= Beginning of Section =

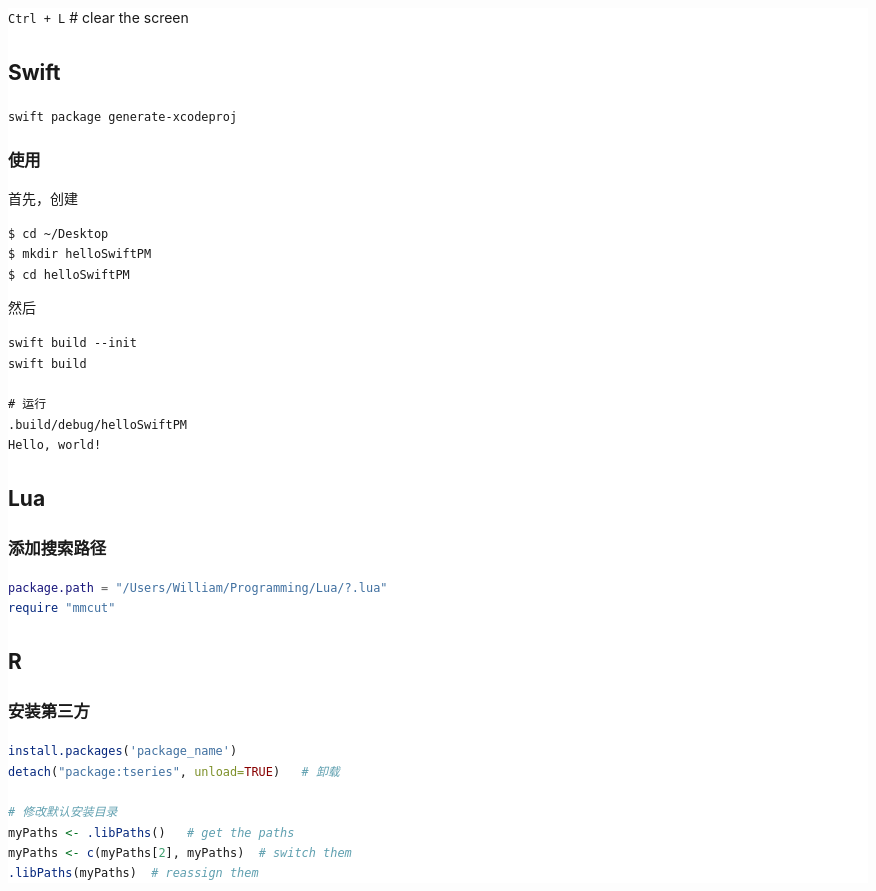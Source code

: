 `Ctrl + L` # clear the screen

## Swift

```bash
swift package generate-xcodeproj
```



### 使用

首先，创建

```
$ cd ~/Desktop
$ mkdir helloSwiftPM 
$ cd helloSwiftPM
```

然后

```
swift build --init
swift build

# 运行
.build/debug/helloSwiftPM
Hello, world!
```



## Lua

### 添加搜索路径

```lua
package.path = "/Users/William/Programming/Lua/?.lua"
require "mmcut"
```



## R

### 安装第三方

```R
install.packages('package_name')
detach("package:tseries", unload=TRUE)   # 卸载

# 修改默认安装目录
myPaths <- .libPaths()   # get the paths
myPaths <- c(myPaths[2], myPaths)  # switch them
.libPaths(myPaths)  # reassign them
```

= End of Section =

▸ Task requirements
Transcribe every record above exactly as written, leaving out any pictures.

▸ Task result
Source code

: `Ctrl + L` # clear the screen

## Swift

```bash
swift package generate-xcodeproj
```



### 使用

首先，创建

```
$ cd ~/Desktop
$ mkdir helloSwiftPM 
$ cd helloSwiftPM
```

然后

```
swift build --init
swift build

# 运行
.build/debug/helloSwiftPM
Hello, world!
```



## Lua

### 添加搜索路径

```lua
package.path = "/Users/William/Programming/Lua/?.lua"
require "mmcut"
```



## R

### 安装第三方

```R
install.packages('package_name')
detach("package:tseries", unload=TRUE)   # 卸载

# 修改默认安装目录
myPaths <- .libPaths()   # get the paths
myPaths <- c(myPaths[2], myPaths)  # switch them
.libPaths(myPaths)  # reassign them
```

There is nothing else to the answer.